* THE PROBLEM: Only the number is wanted: count the lines in the data with "each" in them.

MATERIAL FOR THE TASK START

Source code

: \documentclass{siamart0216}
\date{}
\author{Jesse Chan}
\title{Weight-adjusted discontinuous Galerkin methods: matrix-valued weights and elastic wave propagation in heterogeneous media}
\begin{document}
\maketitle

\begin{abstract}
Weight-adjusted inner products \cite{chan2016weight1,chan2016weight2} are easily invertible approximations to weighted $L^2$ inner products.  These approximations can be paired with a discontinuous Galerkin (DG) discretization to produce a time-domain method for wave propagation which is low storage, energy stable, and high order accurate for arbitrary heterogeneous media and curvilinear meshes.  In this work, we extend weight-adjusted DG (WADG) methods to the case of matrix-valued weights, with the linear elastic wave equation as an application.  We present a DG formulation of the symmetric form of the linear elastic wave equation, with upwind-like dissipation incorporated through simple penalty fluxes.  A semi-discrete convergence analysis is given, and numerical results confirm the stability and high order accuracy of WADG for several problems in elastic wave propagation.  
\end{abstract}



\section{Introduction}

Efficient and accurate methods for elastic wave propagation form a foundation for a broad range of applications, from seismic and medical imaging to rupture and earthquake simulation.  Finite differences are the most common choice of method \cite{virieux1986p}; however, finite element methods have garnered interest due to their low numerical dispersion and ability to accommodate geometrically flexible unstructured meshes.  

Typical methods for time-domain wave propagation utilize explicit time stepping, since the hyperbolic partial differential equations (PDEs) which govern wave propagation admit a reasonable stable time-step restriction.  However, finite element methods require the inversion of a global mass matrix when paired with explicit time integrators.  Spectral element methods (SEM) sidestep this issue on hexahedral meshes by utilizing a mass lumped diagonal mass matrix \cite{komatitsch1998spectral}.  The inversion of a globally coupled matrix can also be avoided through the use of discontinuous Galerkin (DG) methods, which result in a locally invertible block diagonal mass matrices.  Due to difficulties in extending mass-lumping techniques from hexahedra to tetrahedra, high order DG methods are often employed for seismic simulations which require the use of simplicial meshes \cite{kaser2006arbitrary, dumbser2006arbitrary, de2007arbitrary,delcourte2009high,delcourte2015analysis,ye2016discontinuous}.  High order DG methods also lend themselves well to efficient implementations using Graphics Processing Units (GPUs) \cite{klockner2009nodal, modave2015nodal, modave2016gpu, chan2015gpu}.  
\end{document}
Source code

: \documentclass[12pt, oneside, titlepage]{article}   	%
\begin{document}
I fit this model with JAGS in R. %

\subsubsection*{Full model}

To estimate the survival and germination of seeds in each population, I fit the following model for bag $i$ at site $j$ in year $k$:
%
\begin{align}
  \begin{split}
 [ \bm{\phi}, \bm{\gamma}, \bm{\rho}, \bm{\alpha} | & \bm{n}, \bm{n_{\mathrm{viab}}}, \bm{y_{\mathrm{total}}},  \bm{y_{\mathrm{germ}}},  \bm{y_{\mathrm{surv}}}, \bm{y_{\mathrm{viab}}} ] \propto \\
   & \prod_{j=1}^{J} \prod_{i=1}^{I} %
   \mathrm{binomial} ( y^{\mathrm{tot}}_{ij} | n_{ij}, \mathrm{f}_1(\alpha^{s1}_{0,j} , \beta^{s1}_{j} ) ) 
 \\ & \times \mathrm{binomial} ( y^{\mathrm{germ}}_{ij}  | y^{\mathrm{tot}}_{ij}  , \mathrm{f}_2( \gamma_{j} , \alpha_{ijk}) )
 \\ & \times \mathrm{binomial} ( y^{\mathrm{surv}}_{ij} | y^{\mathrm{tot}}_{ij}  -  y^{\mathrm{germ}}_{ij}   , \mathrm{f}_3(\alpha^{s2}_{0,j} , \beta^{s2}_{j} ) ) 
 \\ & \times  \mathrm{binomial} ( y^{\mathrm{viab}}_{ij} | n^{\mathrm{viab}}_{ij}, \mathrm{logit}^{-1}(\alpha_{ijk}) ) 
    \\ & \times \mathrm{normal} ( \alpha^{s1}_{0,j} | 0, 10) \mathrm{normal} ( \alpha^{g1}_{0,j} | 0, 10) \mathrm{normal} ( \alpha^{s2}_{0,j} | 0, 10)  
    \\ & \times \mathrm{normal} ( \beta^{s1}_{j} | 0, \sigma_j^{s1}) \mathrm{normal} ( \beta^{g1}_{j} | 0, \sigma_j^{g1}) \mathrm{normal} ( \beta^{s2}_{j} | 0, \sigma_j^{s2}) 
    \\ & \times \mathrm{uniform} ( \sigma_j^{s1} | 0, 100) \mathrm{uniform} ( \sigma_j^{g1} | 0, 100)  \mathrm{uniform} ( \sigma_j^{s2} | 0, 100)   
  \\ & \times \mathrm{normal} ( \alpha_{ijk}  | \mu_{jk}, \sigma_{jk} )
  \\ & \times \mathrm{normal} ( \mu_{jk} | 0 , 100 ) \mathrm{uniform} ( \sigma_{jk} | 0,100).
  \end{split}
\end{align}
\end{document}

MATERIAL FOR THE TASK END
MATERIAL FOR THE TASK START

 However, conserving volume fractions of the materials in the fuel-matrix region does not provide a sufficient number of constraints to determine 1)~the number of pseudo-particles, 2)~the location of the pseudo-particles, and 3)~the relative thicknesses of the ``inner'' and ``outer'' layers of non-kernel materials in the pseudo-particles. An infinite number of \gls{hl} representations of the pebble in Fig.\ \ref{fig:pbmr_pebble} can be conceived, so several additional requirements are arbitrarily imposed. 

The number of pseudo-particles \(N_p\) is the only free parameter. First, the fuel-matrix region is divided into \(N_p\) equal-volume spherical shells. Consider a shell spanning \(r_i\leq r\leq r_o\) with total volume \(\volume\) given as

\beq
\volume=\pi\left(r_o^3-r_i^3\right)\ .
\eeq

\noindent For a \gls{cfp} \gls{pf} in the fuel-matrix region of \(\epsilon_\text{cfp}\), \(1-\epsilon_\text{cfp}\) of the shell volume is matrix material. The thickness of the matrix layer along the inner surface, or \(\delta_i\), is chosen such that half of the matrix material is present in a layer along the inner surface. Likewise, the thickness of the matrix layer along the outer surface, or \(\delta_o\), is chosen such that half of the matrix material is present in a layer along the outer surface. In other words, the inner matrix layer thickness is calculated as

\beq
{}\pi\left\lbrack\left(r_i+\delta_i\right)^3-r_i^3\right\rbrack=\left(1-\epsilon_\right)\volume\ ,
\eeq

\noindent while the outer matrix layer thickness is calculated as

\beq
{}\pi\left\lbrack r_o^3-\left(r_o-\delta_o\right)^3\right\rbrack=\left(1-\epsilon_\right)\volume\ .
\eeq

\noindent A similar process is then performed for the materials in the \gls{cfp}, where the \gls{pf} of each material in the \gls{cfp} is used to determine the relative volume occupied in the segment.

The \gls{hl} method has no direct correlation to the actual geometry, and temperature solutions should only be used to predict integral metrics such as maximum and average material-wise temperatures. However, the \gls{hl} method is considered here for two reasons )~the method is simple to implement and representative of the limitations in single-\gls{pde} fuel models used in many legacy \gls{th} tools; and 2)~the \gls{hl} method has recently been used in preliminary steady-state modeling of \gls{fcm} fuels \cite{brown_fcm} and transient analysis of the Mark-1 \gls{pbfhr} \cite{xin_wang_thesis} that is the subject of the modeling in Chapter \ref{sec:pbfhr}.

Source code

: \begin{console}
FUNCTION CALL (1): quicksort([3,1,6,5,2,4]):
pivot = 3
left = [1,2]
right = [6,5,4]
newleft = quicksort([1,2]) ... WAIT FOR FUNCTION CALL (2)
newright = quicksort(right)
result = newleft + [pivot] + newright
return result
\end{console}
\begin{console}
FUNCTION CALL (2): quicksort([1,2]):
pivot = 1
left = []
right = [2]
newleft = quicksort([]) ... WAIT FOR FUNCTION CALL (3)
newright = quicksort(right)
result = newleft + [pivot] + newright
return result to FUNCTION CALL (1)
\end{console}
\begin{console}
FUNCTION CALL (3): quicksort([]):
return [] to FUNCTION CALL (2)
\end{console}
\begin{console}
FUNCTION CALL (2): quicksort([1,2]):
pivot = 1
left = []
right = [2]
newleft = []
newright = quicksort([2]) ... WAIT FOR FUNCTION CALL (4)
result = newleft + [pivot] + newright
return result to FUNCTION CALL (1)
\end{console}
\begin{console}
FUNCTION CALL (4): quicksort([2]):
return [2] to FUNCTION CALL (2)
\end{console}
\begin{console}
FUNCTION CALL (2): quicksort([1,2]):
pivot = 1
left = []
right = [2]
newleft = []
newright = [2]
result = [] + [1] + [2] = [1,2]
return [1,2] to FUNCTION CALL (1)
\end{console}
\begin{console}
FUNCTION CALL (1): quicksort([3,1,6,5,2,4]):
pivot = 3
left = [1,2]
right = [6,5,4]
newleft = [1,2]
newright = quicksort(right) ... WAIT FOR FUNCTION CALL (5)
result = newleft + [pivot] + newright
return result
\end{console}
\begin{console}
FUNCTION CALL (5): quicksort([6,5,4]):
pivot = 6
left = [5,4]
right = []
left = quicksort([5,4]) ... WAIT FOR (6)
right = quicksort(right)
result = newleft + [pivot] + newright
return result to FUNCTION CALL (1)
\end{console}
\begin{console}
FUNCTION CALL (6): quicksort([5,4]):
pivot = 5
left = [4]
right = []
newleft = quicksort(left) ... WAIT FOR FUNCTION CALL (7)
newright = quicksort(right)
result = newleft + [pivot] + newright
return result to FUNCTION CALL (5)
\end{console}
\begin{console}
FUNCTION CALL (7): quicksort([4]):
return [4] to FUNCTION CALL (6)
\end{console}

MATERIAL FOR THE TASK END

* FINISHED EXERCISE: 2